Y aún sabiendo lo involucrado que está en el asunto no se acercó, ni se alejó tampoco... parecía vigilar desde su posición segura el curso de los acontecimientos...

Lanza un pesado suspiro.

-Akane...- oye pronunciar.

Gira la cabeza para enfocar a ese hombre hincado al lado suyo, observándola con curiosidad.

-¿Y bien? ...¿Ahora me crees?

-Debiste haberte acercado, cobarde - le reprocha, enarcando una ceja.

Una sonrisa amarga fue la que acudió a sus labios, antes de responder con seguridad:

-Créeme, fue mejor así...

-¿Por qué no te acercaste, Ranma? - el tono severo es evidente, prueba de que no cree del todo en su pasada oración.

El hombre se encogió de hombros, y al igual que ella hiciera antes de encontrarlo, alza su mirar al pacífico cielo.

-Preferí quedarme a una distancia prudente para cerciorarme de que las cosas marchaban bien...

La incomprensión ocupa sus facciones, más el interés de formular la interrogante no se da.

-Iré a entrenar un poco - anuncia en su lugar, y se levanta de ahí para saltar deliberadamente del tejado.

Entre sorprendido y angustiado, inevitable le fue exclamar el nombre de la mujer con la que segundos antes sostuviera la corta plática.

Se apresura a asomarse y la observa caminar tranquilamente en dirección al dojo...

Sonríe y se deleita con su andar tranquilo, cómo en su camino estira los brazos y se masajea los hombros, queriendo liberar sus tensiones.


Golpea a su enemigo invisible, una y otra y otra vez.

Después de un rato las gotas de sudor decoran su rostro, brillantes gotas seductoras..., según definiera, aquel sujeto que la observa a escondidas desde la entrada.

...Ajena a todo escrutinio, continúa con su práctica...

Embebido en sus movimientos, colma sus ojos de ella, de esa sensualidad que únicamente esa chica desprende y él más que gustoso contempla.

Respira hondo, intentando recuperar la confianza que se instauró en él en cuánto la divisara -por mera casualidad- entrar al dojo, y es que al verla practicar su confianza se le vino abajo estrepitosamente e incluso se olvidó de pronto de sus verdaderos objetivos.

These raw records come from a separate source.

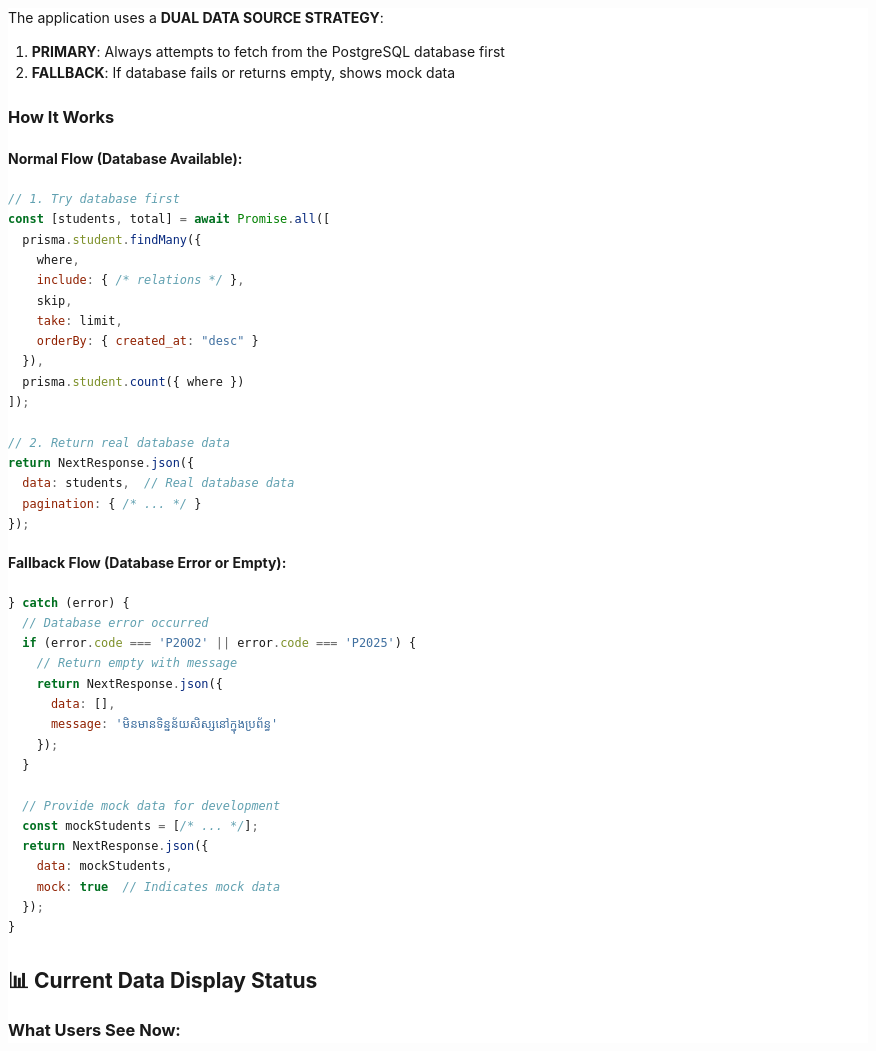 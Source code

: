 The application uses a **DUAL DATA SOURCE STRATEGY**:

1. **PRIMARY**: Always attempts to fetch from the PostgreSQL database first
2. **FALLBACK**: If database fails or returns empty, shows mock data

### How It Works

#### Normal Flow (Database Available):
```javascript
// 1. Try database first
const [students, total] = await Promise.all([
  prisma.student.findMany({
    where,
    include: { /* relations */ },
    skip,
    take: limit,
    orderBy: { created_at: "desc" }
  }),
  prisma.student.count({ where })
]);

// 2. Return real database data
return NextResponse.json({
  data: students,  // Real database data
  pagination: { /* ... */ }
});
```

#### Fallback Flow (Database Error or Empty):
```javascript
} catch (error) {
  // Database error occurred
  if (error.code === 'P2002' || error.code === 'P2025') {
    // Return empty with message
    return NextResponse.json({
      data: [],
      message: 'មិនមានទិន្នន័យសិស្សនៅក្នុងប្រព័ន្ធ'
    });
  }
  
  // Provide mock data for development
  const mockStudents = [/* ... */];
  return NextResponse.json({
    data: mockStudents,
    mock: true  // Indicates mock data
  });
}
```

## 📊 Current Data Display Status

### What Users See Now:
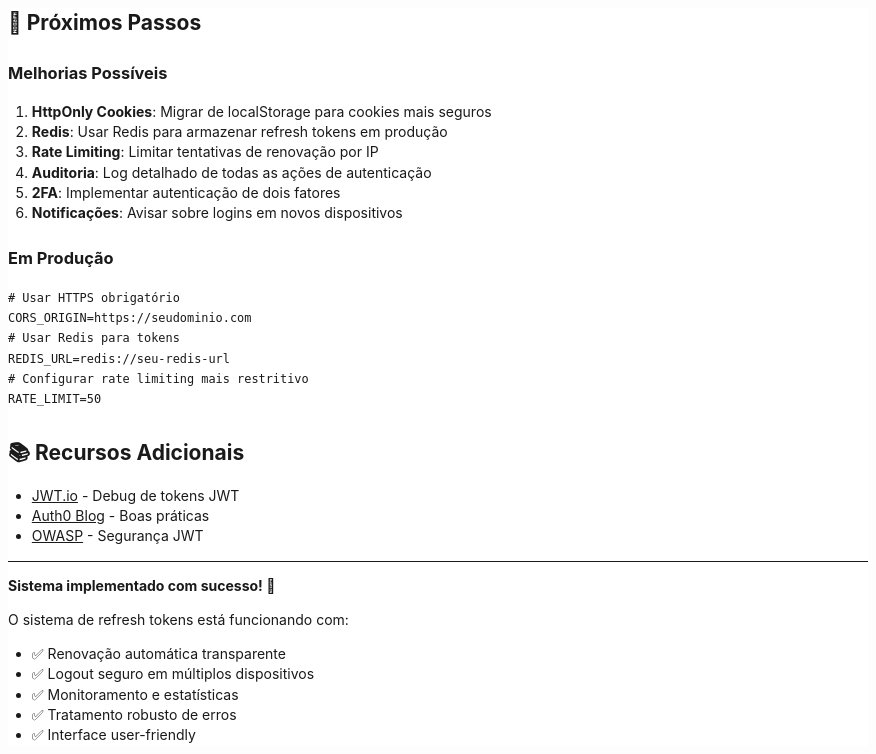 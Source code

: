 ## 🎯 Próximos Passos

### Melhorias Possíveis
1. **HttpOnly Cookies**: Migrar de localStorage para cookies mais seguros
2. **Redis**: Usar Redis para armazenar refresh tokens em produção
3. **Rate Limiting**: Limitar tentativas de renovação por IP
4. **Auditoria**: Log detalhado de todas as ações de autenticação
5. **2FA**: Implementar autenticação de dois fatores
6. **Notificações**: Avisar sobre logins em novos dispositivos

### Em Produção
```env
# Usar HTTPS obrigatório
CORS_ORIGIN=https://seudominio.com
# Usar Redis para tokens
REDIS_URL=redis://seu-redis-url
# Configurar rate limiting mais restritivo
RATE_LIMIT=50
```

## 📚 Recursos Adicionais

- [JWT.io](https://jwt.io/) - Debug de tokens JWT
- [Auth0 Blog](https://auth0.com/blog/refresh-tokens-what-are-they-and-when-to-use-them/) - Boas práticas
- [OWASP](https://owasp.org/www-project-cheat-sheets/cheatsheets/JSON_Web_Token_for_Java_Cheat_Sheet.html) - Segurança JWT

---

**Sistema implementado com sucesso! 🎉**

O sistema de refresh tokens está funcionando com:
- ✅ Renovação automática transparente
- ✅ Logout seguro em múltiplos dispositivos  
- ✅ Monitoramento e estatísticas
- ✅ Tratamento robusto de erros
- ✅ Interface user-friendly
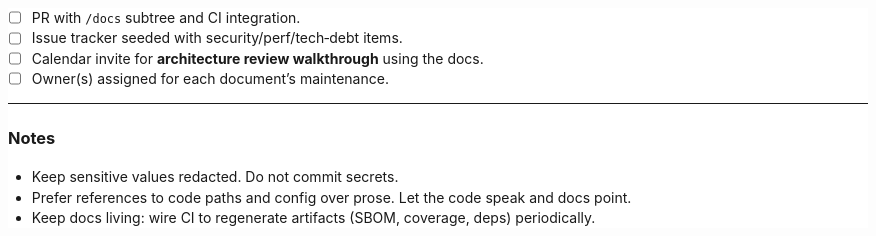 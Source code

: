 * [ ] PR with `/docs` subtree and CI integration.
* [ ] Issue tracker seeded with security/perf/tech‑debt items.
* [ ] Calendar invite for **architecture review walkthrough** using the docs.
* [ ] Owner(s) assigned for each document’s maintenance.

---

### Notes

* Keep sensitive values redacted. Do not commit secrets.
* Prefer references to code paths and config over prose. Let the code speak and docs point.
* Keep docs living: wire CI to regenerate artifacts (SBOM, coverage, deps) periodically.
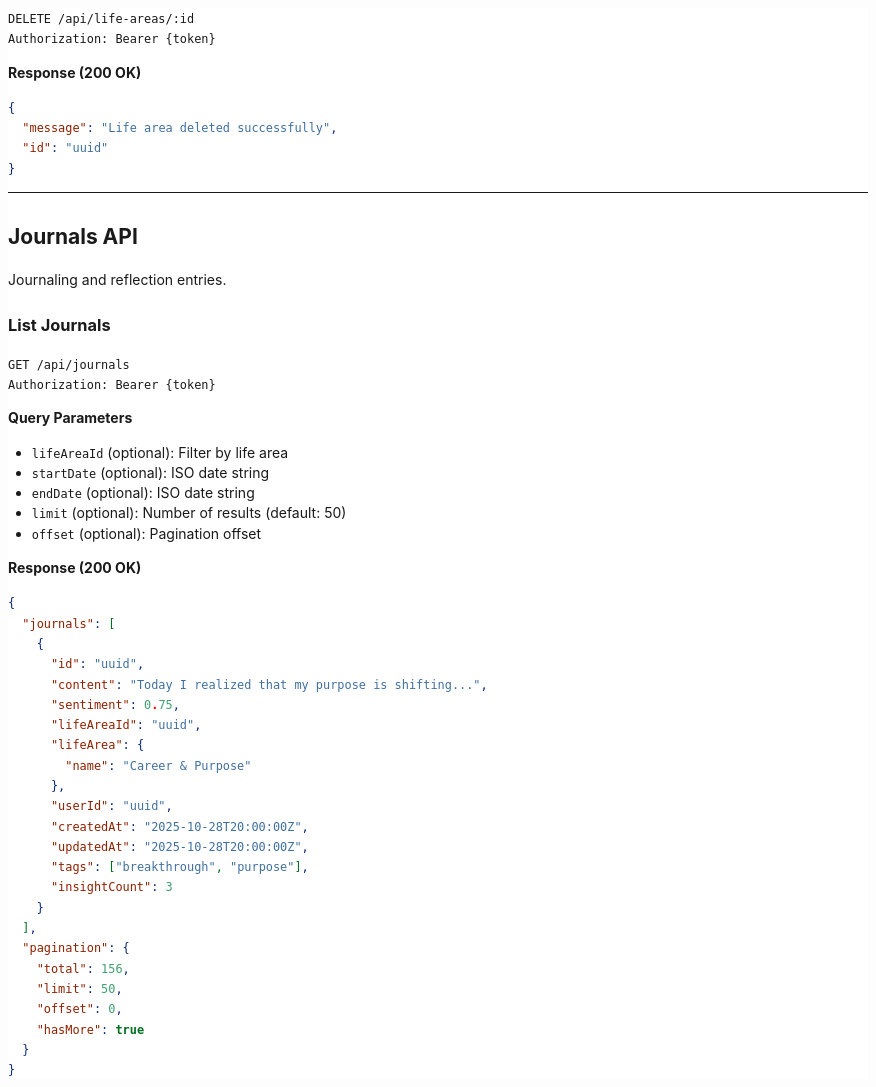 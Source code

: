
 ```http
DELETE /api/life-areas/:id
Authorization: Bearer {token}
```

**Response (200 OK)**
```json
{
  "message": "Life area deleted successfully",
  "id": "uuid"
}
```

---

## Journals API

Journaling and reflection entries.

### List Journals

```http
GET /api/journals
Authorization: Bearer {token}
```

**Query Parameters**
- `lifeAreaId` (optional): Filter by life area
- `startDate` (optional): ISO date string
- `endDate` (optional): ISO date string
- `limit` (optional): Number of results (default: 50)
- `offset` (optional): Pagination offset

**Response (200 OK)**
```json
{
  "journals": [
    {
      "id": "uuid",
      "content": "Today I realized that my purpose is shifting...",
      "sentiment": 0.75,
      "lifeAreaId": "uuid",
      "lifeArea": {
        "name": "Career & Purpose"
      },
      "userId": "uuid",
      "createdAt": "2025-10-28T20:00:00Z",
      "updatedAt": "2025-10-28T20:00:00Z",
      "tags": ["breakthrough", "purpose"],
      "insightCount": 3
    }
  ],
  "pagination": {
    "total": 156,
    "limit": 50,
    "offset": 0,
    "hasMore": true
  }
}
```
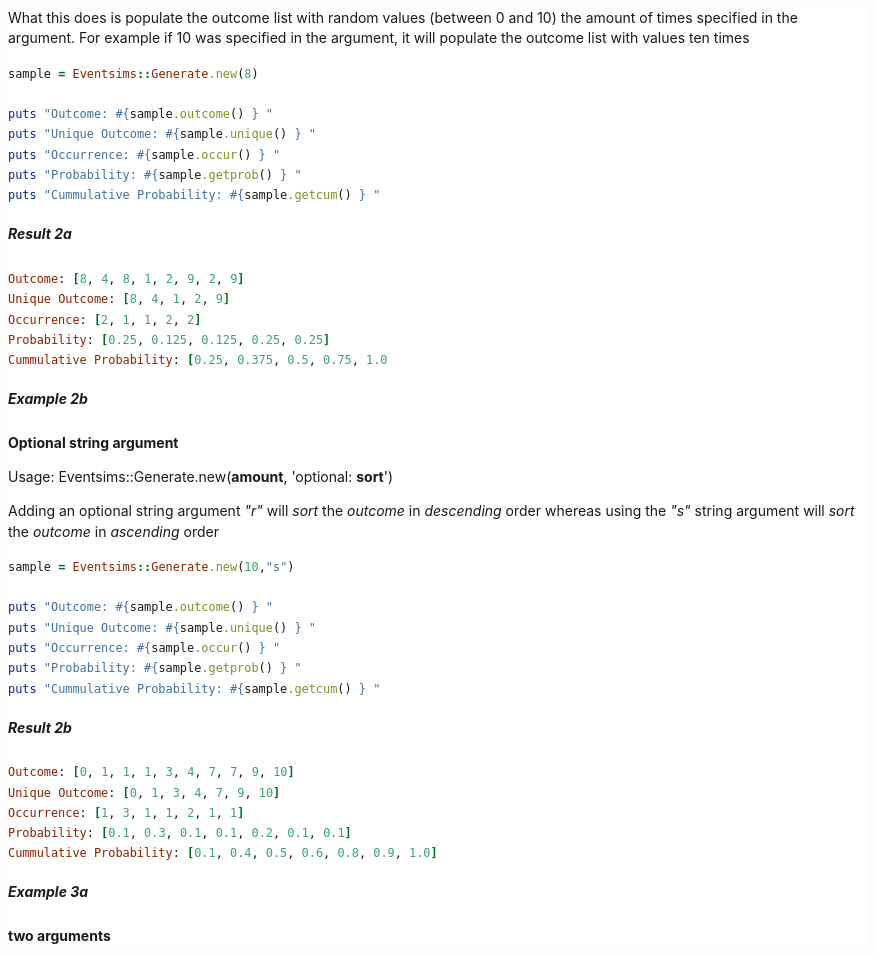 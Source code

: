 What this does is populate the outcome list with random values (between 0 and 10) the amount of times specified in the argument. For example if 10 was specified in the argument, it will populate the outcome list with values ten times

```ruby
sample = Eventsims::Generate.new(8)

puts "Outcome: #{sample.outcome() } "
puts "Unique Outcome: #{sample.unique() } "
puts "Occurrence: #{sample.occur() } "
puts "Probability: #{sample.getprob() } "
puts "Cummulative Probability: #{sample.getcum() } "
```

##### Result 2a
```ruby
Outcome: [8, 4, 8, 1, 2, 9, 2, 9]
Unique Outcome: [8, 4, 1, 2, 9]
Occurrence: [2, 1, 1, 2, 2]
Probability: [0.25, 0.125, 0.125, 0.25, 0.25]
Cummulative Probability: [0.25, 0.375, 0.5, 0.75, 1.0
```

##### Example 2b

**Optional string argument**

Usage: Eventsims::Generate.new(**amount**, 'optional: **sort**')

Adding an optional string argument *"r"* will *sort* the *outcome* in *descending* order whereas using the *"s"* string argument will *sort* the *outcome* in *ascending* order

```ruby
sample = Eventsims::Generate.new(10,"s")

puts "Outcome: #{sample.outcome() } "
puts "Unique Outcome: #{sample.unique() } "
puts "Occurrence: #{sample.occur() } "
puts "Probability: #{sample.getprob() } "
puts "Cummulative Probability: #{sample.getcum() } "

```

##### Result 2b
```ruby
Outcome: [0, 1, 1, 1, 3, 4, 7, 7, 9, 10]
Unique Outcome: [0, 1, 3, 4, 7, 9, 10]
Occurrence: [1, 3, 1, 1, 2, 1, 1]
Probability: [0.1, 0.3, 0.1, 0.1, 0.2, 0.1, 0.1]
Cummulative Probability: [0.1, 0.4, 0.5, 0.6, 0.8, 0.9, 1.0]
```

##### Example 3a

**two arguments**
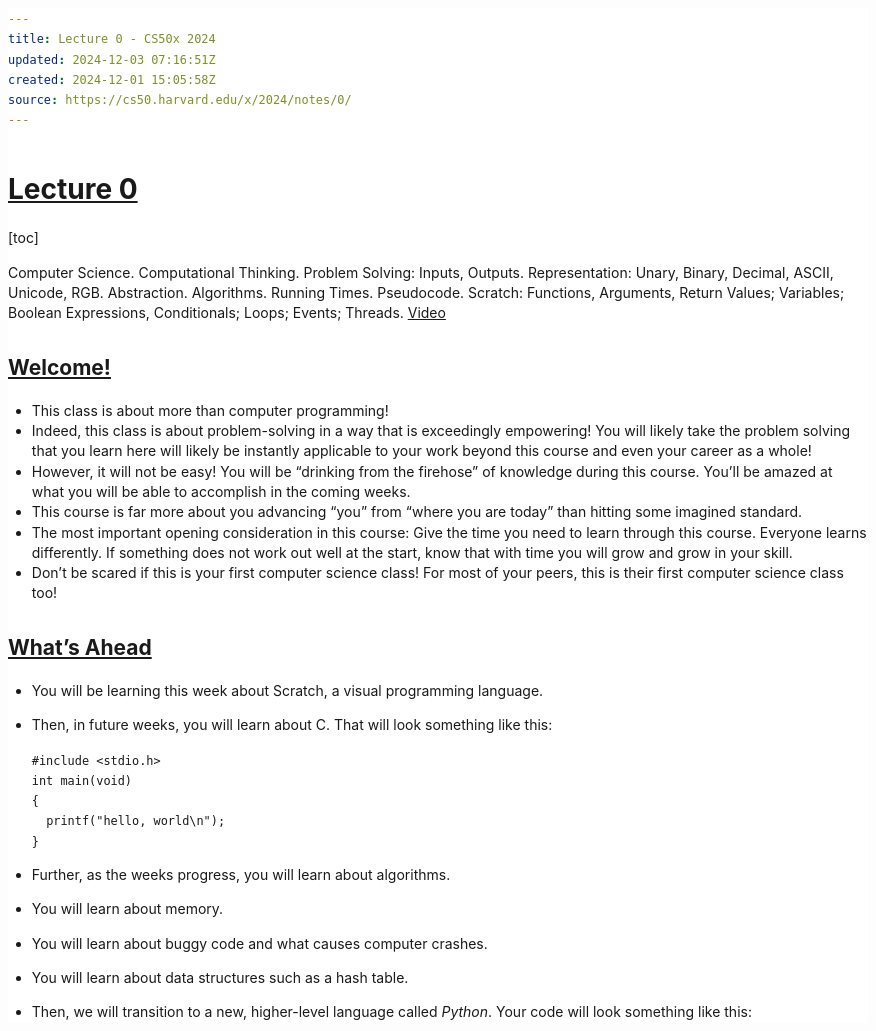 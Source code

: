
 ```yaml
---
title: Lecture 0 - CS50x 2024
updated: 2024-12-03 07:16:51Z
created: 2024-12-01 15:05:58Z
source: https://cs50.harvard.edu/x/2024/notes/0/
---
```


[Lecture 0](#lecture-0)
=======================

[toc]

Computer Science. Computational Thinking. Problem Solving: Inputs, Outputs. Representation: Unary, Binary, Decimal, ASCII, Unicode, RGB. Abstraction. Algorithms. Running Times. Pseudocode. Scratch: Functions, Arguments, Return Values; Variables; Boolean Expressions, Conditionals; Loops; Events; Threads.
[Video](https://youtu.be/3LPJfIKxwWc)

[Welcome!](#welcome)
--------------------

*   This class is about more than computer programming!
*   Indeed, this class is about problem-solving in a way that is exceedingly empowering! You will likely take the problem solving that you learn here will likely be instantly applicable to your work beyond this course and even your career as a whole!
*   However, it will not be easy! You will be “drinking from the firehose” of knowledge during this course. You’ll be amazed at what you will be able to accomplish in the coming weeks.
*   This course is far more about you advancing “you” from “where you are today” than hitting some imagined standard.
*   The most important opening consideration in this course: Give the time you need to learn through this course. Everyone learns differently. If something does not work out well at the start, know that with time you will grow and grow in your skill.
*   Don’t be scared if this is your first computer science class! For most of your peers, this is their first computer science class too!

[What’s Ahead](#whats-ahead)
----------------------------

*   You will be learning this week about Scratch, a visual programming language.
*   Then, in future weeks, you will learn about C. That will look something like this:
    
    ```
    #include <stdio.h>  
    int main(void)
    {
      printf("hello, world\n");
    } 
    ```
    
*   Further, as the weeks progress, you will learn about algorithms.
*   You will learn about memory.
*   You will learn about buggy code and what causes computer crashes.
*   You will learn about data structures such as a hash table.
*   Then, we will transition to a new, higher-level language called _Python_. Your code will look something like this:
     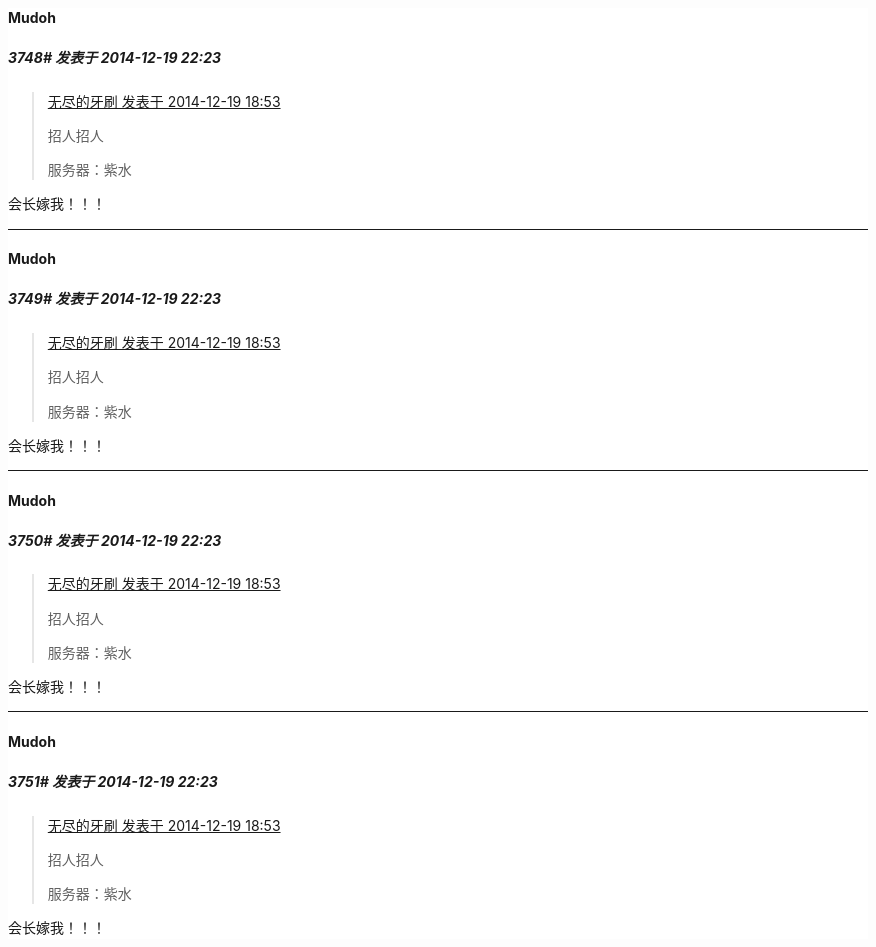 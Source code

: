 ####  Mudoh  
##### 3748#       发表于 2014-12-19 22:23


<blockquote><a href="httphttps://bbs.saraba1st.com/2b/forum.php?mod=redirect&amp;goto=findpost&amp;pid=27545025&amp;ptid=1052775" target="_blank">无尽的牙刷 发表于 2014-12-19 18:53</a>

招人招人


服务器：紫水</blockquote>
会长嫁我！！！


-----

####  Mudoh  
##### 3749#       发表于 2014-12-19 22:23


<blockquote><a href="httphttps://bbs.saraba1st.com/2b/forum.php?mod=redirect&amp;goto=findpost&amp;pid=27545025&amp;ptid=1052775" target="_blank">无尽的牙刷 发表于 2014-12-19 18:53</a>

招人招人


服务器：紫水</blockquote>
会长嫁我！！！


-----

####  Mudoh  
##### 3750#       发表于 2014-12-19 22:23


<blockquote><a href="httphttps://bbs.saraba1st.com/2b/forum.php?mod=redirect&amp;goto=findpost&amp;pid=27545025&amp;ptid=1052775" target="_blank">无尽的牙刷 发表于 2014-12-19 18:53</a>

招人招人


服务器：紫水</blockquote>
会长嫁我！！！


-----

####  Mudoh  
##### 3751#       发表于 2014-12-19 22:23


<blockquote><a href="httphttps://bbs.saraba1st.com/2b/forum.php?mod=redirect&amp;goto=findpost&amp;pid=27545025&amp;ptid=1052775" target="_blank">无尽的牙刷 发表于 2014-12-19 18:53</a>

招人招人


服务器：紫水</blockquote>
会长嫁我！！！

Da unos pasos, y carraspea con la intención clara de hacerse notar, y lo consigue, porque ella se detiene y voltea a mirarlo.

Por una costumbre, le sonríe.

-Hola Ryoga, ¿Qué tal?

El sonrojado muchacho, le contesta casual:

-Bien, bien... ¿Y tú?

Es este individuo que se le presenta envuelto en timidez, quién le brinda más confianza, por eso es que se permite sonreír y sentirse a gusto en su compañía.

-Bien, ¿Quieres que entrenemos juntos?

Tentadora sugerencia, sumamente tentadora.

Y estuvo a punto de dar la respuesta afirmativa que su corazón ordena, cuando el calor de otro ser alcanza su hombro y lo obliga a voltear.

-Ranma - masculla molesto, al hallarse frente a ese sujeto que confiado le sonríe ..., y es el brillar de su mirar grisáceo su condena.

Se le ensancha la sonrisa... y Ryoga supo -con sólo captar los gestos de Ranma- que sus planes se vieron desbaratados...

-Mamá te llama y está furiosa... Parece que se dio cuenta de las sobras de comida debajo de tu cama- le dice con un aire de superioridad que a su receptor le pareció insoportable.

A regañadientes, se dirige a Akane quién a una distancia contempla curiosa la situación, y le dirige una sonrisa un tanto forzada.

-Lo siento, Akane.

-No hay cuidado.

Seguidamente, cabizbajo lo ve alejarse de ahí con un aura oscura adornando su cuerpo.

Ranma se le acerca con una sonrisa de medio lado y una mirada acechadora, otra vez...

...No, este sujeto, a diferencia de su hermano, no le infunde confianza alguna...

-¿Quieres ir a dar un paseo...Akane? - le pregunta queriendo sonar casual.

El corazón le da un vuelco.

Retrocede un par de pasos, y es que tiene claro que NO desea ir de paseo con él.

Por algún motivo, pareciera que ese hombre intuye que una negativa no sería su respuesta, y contradiciendo sus posibles convicciones, ella le responde:

-Lo siento, tengo ganas de practicar ahora.

Un salto acaba con la distancia en un segundo, y de pronto se ve acorralada, víctima de su intimidante cercanía.

-¡Oh! Vamos, Akane, no seas así... - con el atrevimiento gobernando sus acciones, toma entre sus manos aquel rostro femenino y acerca su rostro al de ella, para la plena consternación y aturdimiento de la mujer.

Sonríe otro poco, porque lee sus pupilas, porque interpreta ese brillar que cruza por su mirada, y en un susurro continúa con la frase:

- Si le hubiera ofrecido a cualquier chica ir a dar un paseo, aceptarían encantadas,...- acaricia su rostro con ambos pulgares deslizándose en su piel, rozando sus labios, e interroga- ¿Y bien? ¿Qué dices?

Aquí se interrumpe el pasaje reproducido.